* _How to complete this task_
What lines in this listing contain the string "error"? Report each one by copying it.

* _Data for analysis_
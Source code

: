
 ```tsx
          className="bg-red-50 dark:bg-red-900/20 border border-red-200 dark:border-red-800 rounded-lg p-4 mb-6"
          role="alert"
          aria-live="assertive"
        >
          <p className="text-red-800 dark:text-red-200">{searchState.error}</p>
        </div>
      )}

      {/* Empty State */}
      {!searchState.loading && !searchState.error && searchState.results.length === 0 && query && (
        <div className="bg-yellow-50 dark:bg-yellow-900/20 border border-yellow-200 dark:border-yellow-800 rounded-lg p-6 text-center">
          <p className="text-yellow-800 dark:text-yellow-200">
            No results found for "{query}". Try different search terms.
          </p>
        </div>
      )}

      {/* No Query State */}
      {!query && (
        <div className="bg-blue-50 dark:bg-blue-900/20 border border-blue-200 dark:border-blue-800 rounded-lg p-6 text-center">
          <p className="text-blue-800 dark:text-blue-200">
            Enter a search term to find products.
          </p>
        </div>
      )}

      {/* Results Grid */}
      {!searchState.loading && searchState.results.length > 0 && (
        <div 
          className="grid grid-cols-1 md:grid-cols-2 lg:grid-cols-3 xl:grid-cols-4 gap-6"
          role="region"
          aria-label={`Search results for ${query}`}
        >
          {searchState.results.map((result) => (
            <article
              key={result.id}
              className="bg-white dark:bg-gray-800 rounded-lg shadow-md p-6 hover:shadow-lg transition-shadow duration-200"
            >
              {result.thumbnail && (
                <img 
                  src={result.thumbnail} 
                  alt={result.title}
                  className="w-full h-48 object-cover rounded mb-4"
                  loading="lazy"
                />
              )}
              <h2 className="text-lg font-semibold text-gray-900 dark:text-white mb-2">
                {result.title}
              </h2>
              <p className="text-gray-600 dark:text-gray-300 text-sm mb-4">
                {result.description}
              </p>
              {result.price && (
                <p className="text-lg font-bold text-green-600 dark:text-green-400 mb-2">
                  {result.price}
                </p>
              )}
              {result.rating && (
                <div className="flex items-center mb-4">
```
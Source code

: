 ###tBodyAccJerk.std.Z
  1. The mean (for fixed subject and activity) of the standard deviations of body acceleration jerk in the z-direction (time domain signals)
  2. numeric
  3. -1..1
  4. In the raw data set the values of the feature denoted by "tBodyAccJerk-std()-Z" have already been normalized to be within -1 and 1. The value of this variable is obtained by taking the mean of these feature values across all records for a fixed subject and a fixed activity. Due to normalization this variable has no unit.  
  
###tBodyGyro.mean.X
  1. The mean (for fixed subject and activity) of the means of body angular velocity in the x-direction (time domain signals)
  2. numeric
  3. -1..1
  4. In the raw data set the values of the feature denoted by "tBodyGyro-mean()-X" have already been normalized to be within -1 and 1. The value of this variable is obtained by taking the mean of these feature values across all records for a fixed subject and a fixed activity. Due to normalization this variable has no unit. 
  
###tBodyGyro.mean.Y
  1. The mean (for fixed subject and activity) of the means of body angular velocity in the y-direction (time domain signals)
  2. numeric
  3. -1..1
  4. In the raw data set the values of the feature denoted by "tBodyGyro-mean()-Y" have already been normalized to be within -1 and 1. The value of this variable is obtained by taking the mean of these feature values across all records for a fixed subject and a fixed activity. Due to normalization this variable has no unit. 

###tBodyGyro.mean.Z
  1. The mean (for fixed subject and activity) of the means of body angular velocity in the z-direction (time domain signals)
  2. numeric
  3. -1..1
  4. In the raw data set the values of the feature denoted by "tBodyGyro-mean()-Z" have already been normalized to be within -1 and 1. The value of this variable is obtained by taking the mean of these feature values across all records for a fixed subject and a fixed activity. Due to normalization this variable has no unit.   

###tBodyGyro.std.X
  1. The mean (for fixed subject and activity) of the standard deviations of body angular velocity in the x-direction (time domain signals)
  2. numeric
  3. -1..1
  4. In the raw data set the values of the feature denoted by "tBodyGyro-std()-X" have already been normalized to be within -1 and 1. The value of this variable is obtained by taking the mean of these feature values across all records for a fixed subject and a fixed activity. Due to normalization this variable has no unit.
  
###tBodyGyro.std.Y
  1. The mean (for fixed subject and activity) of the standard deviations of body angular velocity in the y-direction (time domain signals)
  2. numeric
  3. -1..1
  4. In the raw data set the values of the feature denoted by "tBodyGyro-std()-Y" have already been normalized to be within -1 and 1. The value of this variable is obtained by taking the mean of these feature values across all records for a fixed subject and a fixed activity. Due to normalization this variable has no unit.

* _Task response_
          <p className="text-red-800 dark:text-red-200">{searchState.error}</p>
      {!searchState.loading && !searchState.error && searchState.results.length === 0 && query && (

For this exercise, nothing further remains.